Realco is listed in the Maryland database as selling 19,000 guns since 1984. Of every 1,000 sold, analysis shows, police later recovered 131.

About five miles away from Realco, near Andrews Air Force Base, is Maryland Small Arms Range Inc. The longtime dealer has sold about 15,000 guns over the past 25 years. For every 1,000 it sold, police later recovered 41.

The Post is trying [its damnedest] to imply that Realco and its ilk are co-conspirators in these straw purchases, leading to horrific gun crimes. You know: greedy gun dealers turn a blind eye to evil in order to sell death for profit. Yet the discrepancy between Realco and Maryland Small Arms Range’s guns recovered numbers can be explained by three words: location, location, location. As the store’s owners suggest.

In 1999, The Post identified Realco as the source of 493 guns used in crimes from 1996 to 1998, based on data from the ATF. That was twice the number of any other dealer in the region, and later researchers would rank Realco in the top 10 in the nation for crime-gun traces.

At the time, Greg and Carlos del Real disputed the numbers.

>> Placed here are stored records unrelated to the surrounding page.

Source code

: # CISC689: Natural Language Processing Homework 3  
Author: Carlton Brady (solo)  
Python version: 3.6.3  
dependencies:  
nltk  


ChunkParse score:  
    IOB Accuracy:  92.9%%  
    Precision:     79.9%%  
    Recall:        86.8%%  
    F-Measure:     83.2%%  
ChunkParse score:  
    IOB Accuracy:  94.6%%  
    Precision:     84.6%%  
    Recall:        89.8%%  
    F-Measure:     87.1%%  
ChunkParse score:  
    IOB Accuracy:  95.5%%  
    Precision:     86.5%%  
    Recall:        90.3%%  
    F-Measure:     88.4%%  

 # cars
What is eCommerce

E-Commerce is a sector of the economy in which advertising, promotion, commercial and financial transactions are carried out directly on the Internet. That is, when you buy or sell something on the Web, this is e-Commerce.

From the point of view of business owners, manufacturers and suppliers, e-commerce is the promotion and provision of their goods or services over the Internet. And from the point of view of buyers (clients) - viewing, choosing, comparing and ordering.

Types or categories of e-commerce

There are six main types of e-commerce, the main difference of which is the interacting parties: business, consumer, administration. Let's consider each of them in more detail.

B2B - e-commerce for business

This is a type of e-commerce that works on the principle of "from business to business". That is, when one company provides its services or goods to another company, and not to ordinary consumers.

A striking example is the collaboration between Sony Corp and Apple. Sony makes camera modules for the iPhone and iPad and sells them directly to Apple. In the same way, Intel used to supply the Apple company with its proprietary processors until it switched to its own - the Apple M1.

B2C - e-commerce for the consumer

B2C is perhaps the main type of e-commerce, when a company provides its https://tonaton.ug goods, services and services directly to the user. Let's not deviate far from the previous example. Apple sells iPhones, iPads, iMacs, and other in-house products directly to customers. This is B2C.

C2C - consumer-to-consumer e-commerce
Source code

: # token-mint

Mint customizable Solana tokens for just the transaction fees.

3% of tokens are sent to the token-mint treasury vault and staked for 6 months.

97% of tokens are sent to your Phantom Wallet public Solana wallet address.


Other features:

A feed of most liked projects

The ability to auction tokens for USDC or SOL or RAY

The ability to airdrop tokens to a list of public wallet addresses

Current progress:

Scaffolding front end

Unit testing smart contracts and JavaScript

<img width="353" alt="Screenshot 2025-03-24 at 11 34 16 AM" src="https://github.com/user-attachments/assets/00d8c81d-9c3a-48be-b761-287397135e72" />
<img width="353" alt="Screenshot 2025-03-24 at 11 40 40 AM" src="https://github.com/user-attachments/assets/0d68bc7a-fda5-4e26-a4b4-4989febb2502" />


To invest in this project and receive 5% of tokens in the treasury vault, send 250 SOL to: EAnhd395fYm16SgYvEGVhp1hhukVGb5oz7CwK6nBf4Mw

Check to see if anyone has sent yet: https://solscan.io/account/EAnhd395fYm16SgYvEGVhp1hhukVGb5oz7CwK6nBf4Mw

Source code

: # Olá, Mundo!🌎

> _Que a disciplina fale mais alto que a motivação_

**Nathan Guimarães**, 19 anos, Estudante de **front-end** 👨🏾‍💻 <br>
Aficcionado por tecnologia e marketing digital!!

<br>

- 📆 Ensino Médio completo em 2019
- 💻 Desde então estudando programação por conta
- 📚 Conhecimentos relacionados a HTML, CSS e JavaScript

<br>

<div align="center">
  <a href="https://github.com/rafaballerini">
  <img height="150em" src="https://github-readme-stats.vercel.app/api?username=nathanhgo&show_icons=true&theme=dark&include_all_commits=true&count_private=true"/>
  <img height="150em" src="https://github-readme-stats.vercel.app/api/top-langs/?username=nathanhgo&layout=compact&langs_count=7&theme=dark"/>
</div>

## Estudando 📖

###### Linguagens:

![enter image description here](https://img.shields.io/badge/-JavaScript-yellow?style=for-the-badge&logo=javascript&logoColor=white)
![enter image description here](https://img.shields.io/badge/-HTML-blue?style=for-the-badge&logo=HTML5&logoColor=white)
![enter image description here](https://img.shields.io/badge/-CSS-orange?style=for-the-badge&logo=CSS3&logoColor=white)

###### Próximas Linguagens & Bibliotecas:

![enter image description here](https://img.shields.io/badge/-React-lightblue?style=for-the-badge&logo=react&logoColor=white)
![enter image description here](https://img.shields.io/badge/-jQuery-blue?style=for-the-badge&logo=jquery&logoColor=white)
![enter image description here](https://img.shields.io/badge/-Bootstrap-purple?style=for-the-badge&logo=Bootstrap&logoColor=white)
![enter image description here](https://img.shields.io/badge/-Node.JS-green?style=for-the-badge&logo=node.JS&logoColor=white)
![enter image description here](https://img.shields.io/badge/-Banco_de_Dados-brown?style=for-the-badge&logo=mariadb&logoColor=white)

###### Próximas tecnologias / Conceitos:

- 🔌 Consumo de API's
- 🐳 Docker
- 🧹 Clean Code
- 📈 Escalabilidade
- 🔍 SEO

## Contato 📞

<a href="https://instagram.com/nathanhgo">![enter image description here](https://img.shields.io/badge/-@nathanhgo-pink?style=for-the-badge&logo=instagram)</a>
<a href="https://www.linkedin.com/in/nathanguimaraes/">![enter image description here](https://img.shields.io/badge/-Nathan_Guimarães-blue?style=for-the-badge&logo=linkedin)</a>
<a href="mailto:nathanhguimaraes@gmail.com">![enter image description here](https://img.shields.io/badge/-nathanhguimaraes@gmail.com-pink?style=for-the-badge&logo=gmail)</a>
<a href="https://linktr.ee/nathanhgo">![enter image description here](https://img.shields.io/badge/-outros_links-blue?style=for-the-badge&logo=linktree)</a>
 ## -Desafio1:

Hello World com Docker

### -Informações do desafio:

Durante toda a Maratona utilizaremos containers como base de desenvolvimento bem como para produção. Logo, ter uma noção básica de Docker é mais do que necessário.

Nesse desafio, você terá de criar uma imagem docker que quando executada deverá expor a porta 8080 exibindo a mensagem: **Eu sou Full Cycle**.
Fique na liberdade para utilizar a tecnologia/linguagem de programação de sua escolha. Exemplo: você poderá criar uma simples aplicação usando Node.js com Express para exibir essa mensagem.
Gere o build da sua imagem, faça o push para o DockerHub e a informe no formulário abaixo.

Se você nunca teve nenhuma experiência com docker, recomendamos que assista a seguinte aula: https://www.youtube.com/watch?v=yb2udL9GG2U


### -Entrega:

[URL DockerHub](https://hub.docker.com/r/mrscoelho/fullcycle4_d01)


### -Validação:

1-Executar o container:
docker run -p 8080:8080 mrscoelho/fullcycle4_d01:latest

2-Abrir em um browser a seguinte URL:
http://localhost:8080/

They said they operated in a high-crime area but obeyed all laws.

“We step all over these people’s constitutional rights to prevent these straw purchases,” Greg del Real said.

And there, buried in the piece, is the real nub of the matter. How do you prevent straw purchases? If a gun dealer follows all applicable laws, and Realco weathered a State Police investigation, perhaps the laws need changing? Uh, no. The Post singularly, spectacularly fails to focus on the fact that purchasing a gun for a convicted felon is a felony.

Yes, prosecuting straw purchasers is difficult. But the law’s already on the books, and it’s the thing that must be done. (Well, that and putting away criminals who use firearms.) Remember that 86.9 percent of Realco’s gun sales are not involved in crimes—and that’s about as bad as it gets.

So Greg del Real is right: unless you’re willing to heavily restrict legal sales, the straw sales problem must be viewed as collateral damage. In fact, the Post article ends as it should have started: by exposing a straw purchaser. Which raises the most important question: why wasn’t she charged?

4 COMMENTS

  1. Realco is listed in the Maryland database as selling 19,000 guns since 1984. Of every 1,000 sold, analysis shows, police later recovered 131.

    Does that imply that almost 2500 guns sold by Realco were used in crimes (or "recovered")?

  2. An article in the Baltimore Sun references an Abell Report which indicates that a few bad apple dealers near Baltimore weren't very good at following "applicable laws." Hundreds of guns went out unaccounted, and the ATF took almost ten years to shut them down. So straw purchases were and are only part of the problem. Most dealers are OK, but there are some very bad ones.

    "Around the country, a small number of dealers are typically responsible for selling a significant proportion of these new crime guns each year. Records collected by the federal Bureau of Alcohol, Tobacco, Firearms and Explosives (ATF) showed that between 1996 and 2000, about 1 percent of gun stores were the source of about 57 percent of the firearms used in crimes."
    http://www.abell.org/pubsitems/arn108.pdf

  3. That is one of the highest crime areas in the country, and it is the closest gun store to DC (no gun stores in the District!) Is anyone suprised that a store in a high crime district would have more of it's products used in crimes?